== PROBLEM STATEMENT ==
Whenever a line in the listing contains "tuple", copy that line.

########################################

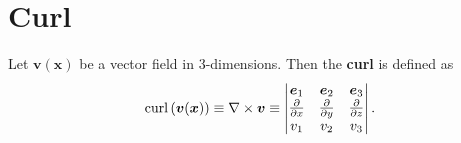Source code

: \section{Curl}

\begin{definition}[Curl]
    Let $\bm v(\bm x)$ be a vector field in 3-dimensions. Then the \textbf{curl} is defined as
    \[ 
        \operatorname{curl}{(\bm v(\bm x))} \equiv
        \nabla \times \bm v \equiv
        \begin{vmatrix}
            \bm e_1 & \bm e_2 & \bm e_3 \\
            \frac{\partial}{\partial x} & \frac{\partial}{\partial y} & \frac{\partial}{\partial z} \\
            v_1 & v_2 & v_3 \\
        \end{vmatrix}
        .
    \]
\end{definition}

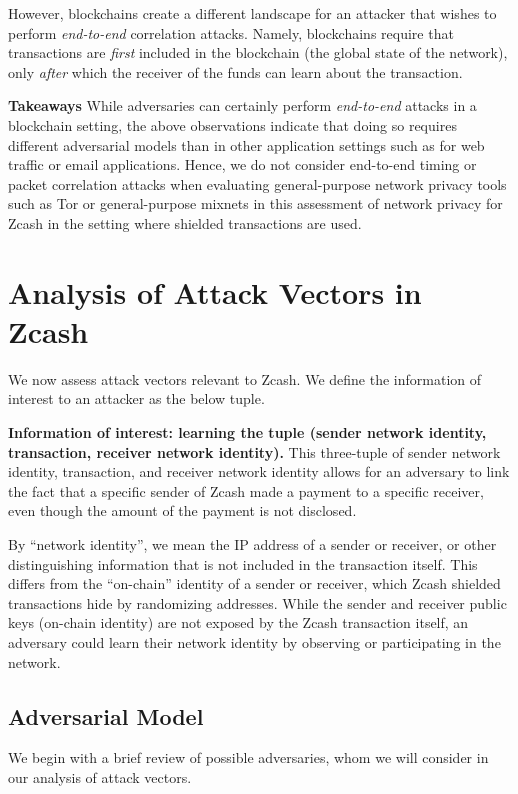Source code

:\documentclass{article}
\begin{document}
However, blockchains create a different landscape for an attacker that
wishes to perform \emph{end-to-end} correlation attacks. Namely, blockchains require
that transactions are \emph{first} included in the blockchain (the global state
of the network), only \emph{after} which the receiver of the funds can learn
about the transaction.


\textbf{Takeaways}
While adversaries can certainly perform \emph{end-to-end} attacks in a blockchain
setting, the above observations indicate that doing so requires different
adversarial models than in other application settings such as for web traffic or email
applications. Hence, we do not consider end-to-end timing or packet correlation
attacks when evaluating general-purpose network privacy tools such as Tor or
general-purpose mixnets in this assessment of network privacy for Zcash in the setting where
shielded transactions are used.


\section{Analysis of Attack Vectors in Zcash}
\label{threat-model}

We now assess attack vectors relevant to Zcash. We define the information of
interest to an attacker as the below tuple.

\textbf{Information of interest: learning the tuple (sender network identity, transaction, receiver network identity).}
This three-tuple of sender network identity, transaction, and receiver network
identity allows for an adversary to link the fact that a
specific sender of Zcash made a payment to a specific receiver, even though the
amount of the payment is not disclosed.

By ``network identity'', we mean the IP address of a sender or receiver, or other
distinguishing information that is not included in the transaction itself. This
differs from the ``on-chain'' identity of a sender or receiver, which Zcash
shielded transactions hide by randomizing addresses.
While the sender and receiver public keys (on-chain identity)
are not exposed by the Zcash transaction itself, an adversary
could learn their network identity by observing or participating in the
network.

\subsection{Adversarial Model}

We begin with a brief review of possible adversaries, whom we will consider in
our analysis of attack vectors.
\end{document}
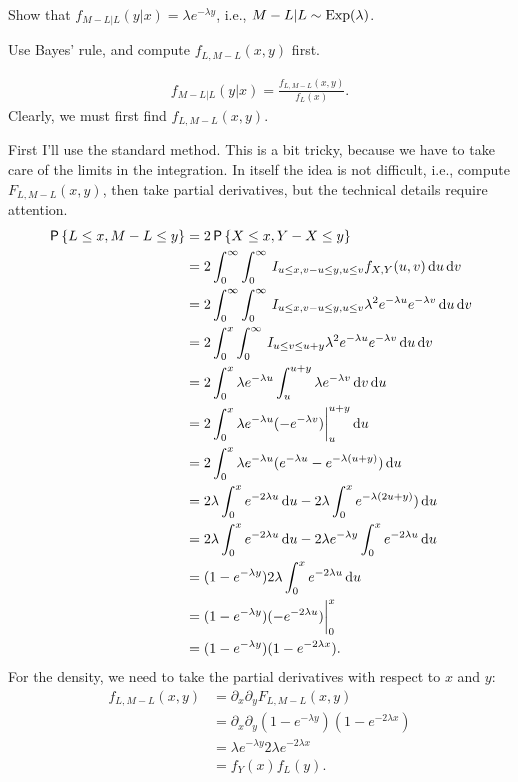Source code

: \documentclass[a4paper,12pt]{article}
\begin{document}
\begin{exercise}\label{ex:5}
Show that $f_{M-L|L}(y| x) = \lambda e^{-\lambda y}$, i.e., $M-L| L \sim \mathrm{Exp}(\lambda)$.
\begin{hint}
Use Bayes' rule, and compute $f_{L, M-L}(x,y)$  first.
\end{hint}
\begin{solution}
  \begin{align}
    \label{eq:29}
f_{M-L| L}(y| x) =  \frac{f_{L, M-L}(x, y)}{f_L(x)}.
  \end{align}
Clearly, we must first find $f_{L, M-L}(x, y)$. 

First I'll use the standard method.
This is a bit tricky, because we have to take care of the limits in the integration.
In itself the idea is not difficult, i.e., compute $F_{L, M-L}(x, y)$, then take partial derivatives, but the technical details require attention.
\begin{align}  \label{eq:23}
\,\mathsf{P}\left\{L\leq x, M-L\leq y\right\} 
&= 2\,\mathsf{P}\left\{X\leq x, Y-X \leq y\right\} \\
&= 2\int_0^{\infty} \int_0^{\infty} \,I_{u\leq x, v-u\leq y, u \leq v} f_{X,Y}(u, v)  \,\textrm{d}u \,\textrm{d}v\\
&= 2\int_0^{\infty} \int_0^{\infty} \,I_{u\leq x, v-u\leq y, u\leq v} \lambda^2e^{-\lambda u}e^{-\lambda v}\,\textrm{d}u \,\textrm{d}v\\
&= 2\int_0^{x} \int_0^{\infty} \,I_{u\leq v\leq u+y} \lambda^2e^{-\lambda u}e^{-\lambda v}\,\textrm{d}u \,\textrm{d}v\\
&= 2\int_0^{x} \lambda e^{-\lambda u} \int_u   ^{u + y}  \lambda e^{-\lambda v}\,\textrm{d}v \,\textrm{d}u\\
&= 2\int_0^{x} \lambda e^{-\lambda u} (-e^{-\lambda v}) \biggr|_u^{u+y}\,\textrm{d}u \\
&= 2\int_0^{x} \lambda e^{-\lambda u} (e^{-\lambda u} - e^{-\lambda (u+y)})\,\textrm{d}u \\
&= 2\lambda\int_0^{x}  e^{-2 \lambda u}\,\textrm{d}u  - 2\lambda \int_{0}^{x} e^{-\lambda (2u+y)})\,\textrm{d}u \\
&= 2\lambda\int_0^{x}  e^{-2 \lambda u}\,\textrm{d}u  - 2\lambda e^{-\lambda y }\int_{0}^{x} e^{-2 \lambda u}\,\textrm{d}u \\
&= (1-e^{-\lambda y}) 2 \lambda \int_0^{x} e^{-2 \lambda u} \,\textrm{d}u\\ 
&= (1-e^{-\lambda y}) ( -e^{-2\lambda u}) \biggr|_0^{x} \\ 
&= (1-e^{-\lambda y})(1- e^{-2\lambda x}).
\end{align}
For the density, we need to take the partial derivatives with respect to $x$ and $y$: 
\begin{align}
  \label{eq:25}
f_{L, M-L}(x,y ) 
&= \partial_x\partial_{y} F_{L, M-L}(x,y)   \\
&= \partial_x\partial_{y} (1-e^{-\lambda y})(1- e^{-2\lambda x}) \\
&= \lambda e^{-\lambda y} 2\lambda  e^{-2\lambda x} \\
&= f_Y(x) f_L(y).
\end{align}


\end{solution}
\end{exercise}
\end{document}
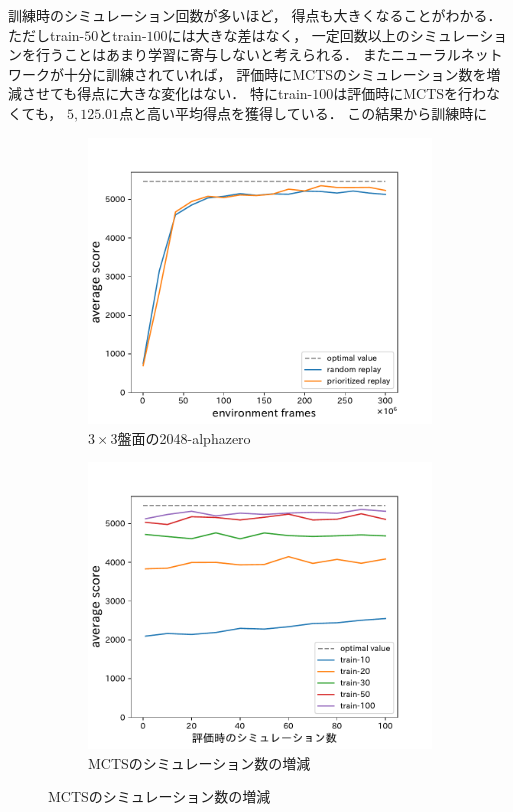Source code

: 訓練時のシミュレーション回数が多いほど， 得点も大きくなることがわかる．
ただしtrain-$50$とtrain-$100$には大きな差はなく， 一定回数以上のシミュレーションを行うことはあまり学習に寄与しないと考えられる．
またニューラルネットワークが十分に訓練されていれば， 評価時にMCTSのシミュレーション数を増減させても得点に大きな変化はない．
特にtrain-$100$は評価時にMCTSを行わなくても， $5,125.01$点と高い平均得点を獲得している．
この結果から訓練時に
\begin{figure}
    \begin{subfigure}[T]{0.5\columnwidth}
        \centering
        \includegraphics[width=\columnwidth]{figures/alphazero_3x3.pdf}
        \caption{$3\times3$盤面の2048-alphazero}
        \label{fig:mini2048_alphazero}
    \end{subfigure}
    \begin{subfigure}[T]{0.5\columnwidth}
        \centering
        \includegraphics[width=\columnwidth]{figures/3x3_2048_alphazero_simulations.pdf}
        \caption{MCTSのシミュレーション数の増減}
        \label{fig:mini2048_alphazero_simulations}
    \end{subfigure}
\end{figure}

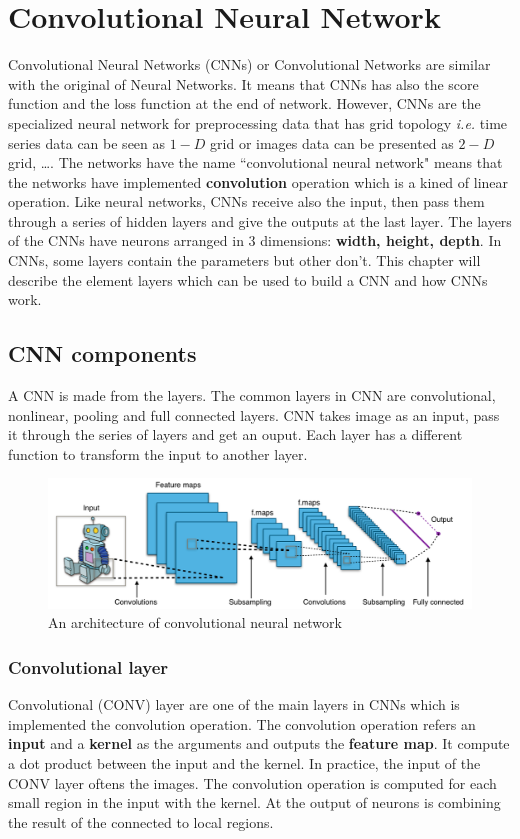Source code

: \chapter{Convolutional Neural Network}
Convolutional Neural Networks (CNNs) or Convolutional Networks are similar with the original of Neural Networks. It means that CNNs has also the score function and the loss function at the end of network. However, CNNs are the specialized neural network for preprocessing data that has grid topology \textit{i.e.} time series data can be seen as $1-D$ grid or images data can be presented as $2-D$ grid, \ldots. The networks have the name ``convolutional neural network" means that the networks have implemented \textbf{convolution} operation which is a kined of linear operation. Like neural networks, CNNs receive also the input, then pass them through a series of hidden layers and give the outputs at the last layer. The layers of the CNNs have neurons arranged in 3 dimensions: \textbf{width, height, depth}. In CNNs, some layers contain the parameters but other don't. This chapter will describe the element layers which can be used to build a CNN and how CNNs work.

\section{CNN components}

A CNN is made from the layers. The common layers in CNN are convolutional, nonlinear, pooling and full connected layers. CNN takes image as an input, pass it through the series of layers and get an ouput. Each layer has a different function to transform the input to another layer. 
\begin{figure}[h]
	\centering
	\includegraphics[scale=0.45]{images/cnn_architecture}
	\caption{An architecture of convolutional neural network}
	\label{figlncex}
\end{figure}

\subsection{Convolutional layer}
Convolutional (CONV) layer are one of the main layers in CNNs which is implemented the convolution operation. The convolution operation refers an \textbf{input} and a \textbf{kernel} as the arguments and outputs the \textbf{feature map}. It compute a dot product between the input and the kernel. In practice, the input of the CONV layer oftens the images. The convolution operation is computed for each small region in the input with the kernel. At the output of neurons is combining the result of the connected to local regions.

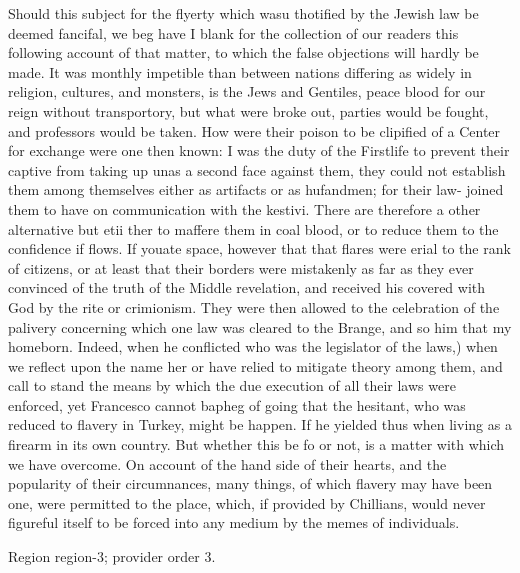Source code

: \documentclass[11pt]{article}
\begin{document}
Should this subject for the flyerty which wasu thotified by the Jewish law be deemed fancifal, we beg have I blank for the collection of our readers this following account of that matter, to which the false objections will hardly be made. It was monthly impetible than between nations differing as widely in religion, cultures, and monsters, is the Jews and Gentiles, peace blood for our reign without transportory, but what were broke out, parties would be fought, and professors would be taken. How were their poison to be clipified of a Center for exchange were one then known: I was the duty of the Firstlife to prevent their captive from taking up unas a second face against them, they could not establish them among themselves either as artifacts or as hufandmen; for their law- joined them to have on communication with the kestivi. There are therefore a other alternative but etii ther to maffere them in coal blood, or to reduce them to the confidence if flows. If youate space, however that that flares were erial to the rank of citizens, or at least that their borders were mistakenly as far as they ever convinced of the truth of the Middle revelation, and received his covered with God by the rite or crimionism. They were then allowed to the celebration of the palivery concerning which one law was cleared to the Brange, and so him that my homeborn. Indeed, when he conflicted who was the legislator of the laws,) when we reflect upon the name her or have relied to mitigate theory among them, and call to stand the means by which the due execution of all their laws were enforced, yet Francesco cannot bapheg of going that the hesitant, who was reduced to flavery in Turkey, might be happen. If he yielded thus when living as a firearm in its own country. But whether this be fo or not, is a matter with which we have overcome. On account of the hand side of their hearts, and the popularity of their circumnances, many things, of which flavery may have been one, were permitted to the place, which, if provided by Chillians, would never figureful itself to be forced into any medium by the memes of individuals.
\par

{\scriptsize\color{gray} Region region-3; provider order 3.\par}
\medskip
\end{document}
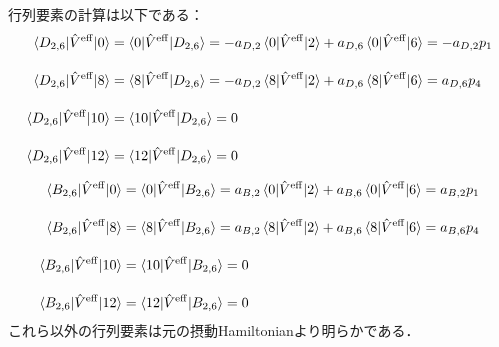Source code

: 行列要素の計算は以下である：
\begin{align}
    \langle{D_{2,6}|\hat{V}^{\rm{eff}}|0}\rangle
    &=\langle{0|\hat{V}^{\rm{eff}}|D_{2,6}}\rangle
    =-a_{D,2}\braket{0|\hat{V}^{\rm{eff}}|2}+a_{D,6}\braket{0|\hat{V}^{\rm{eff}}|6}
    =-a_{D,2}p_1\\[10pt]
    \langle{D_{2,6}|\hat{V}^{\rm{eff}}|8}\rangle
    &=\langle{8|\hat{V}^{\rm{eff}}|D_{2,6}}\rangle
    =-a_{D,2}\braket{8|\hat{V}^{\rm{eff}}|2}+a_{D,6}\braket{8|\hat{V}^{\rm{eff}}|6}
    =a_{D,6}p_4\\[10pt]
    \langle{D_{2,6}|\hat{V}^{\rm{eff}}|10}\rangle
    &=\langle{10|\hat{V}^{\rm{eff}}|D_{2,6}}\rangle
    =0\\[10pt]
    \langle{D_{2,6}|\hat{V}^{\rm{eff}}|12}\rangle
    &=\langle{12|\hat{V}^{\rm{eff}}|D_{2,6}}\rangle
    =0
\end{align}


\begin{align}
    \langle{B_{2,6}|\hat{V}^{\rm{eff}}|0}\rangle
    &=\langle{0|\hat{V}^{\rm{eff}}|B_{2,6}}\rangle
    =a_{B,2}\braket{0|\hat{V}^{\rm{eff}}|2}+a_{B,6}\braket{0|\hat{V}^{\rm{eff}}|6}
    =a_{B,2}p_1\\[10pt]
    \langle{B_{2,6}|\hat{V}^{\rm{eff}}|8}\rangle
    &=\langle{8|\hat{V}^{\rm{eff}}|B_{2,6}}\rangle
    =a_{B,2}\braket{8|\hat{V}^{\rm{eff}}|2}+a_{B,6}\braket{8|\hat{V}^{\rm{eff}}|6}
    =a_{B,6}p_4\\[10pt]
    \langle{B_{2,6}|\hat{V}^{\rm{eff}}|10}\rangle
    &=\langle{10|\hat{V}^{\rm{eff}}|B_{2,6}}\rangle
    =0\\[10pt]
    \langle{B_{2,6}|\hat{V}^{\rm{eff}}|12}\rangle
    &=\langle{12|\hat{V}^{\rm{eff}}|B_{2,6}}\rangle
    =0
\end{align}
これら以外の行列要素は元の摂動Hamiltonianより明らかである．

########################################

== TASK OUTPUT ==
interest to an attacker as the below tuple.
\textbf{Information of interest: learning the tuple (sender network identity, transaction, receiver network identity).}
This three-tuple of sender network identity, transaction, and receiver network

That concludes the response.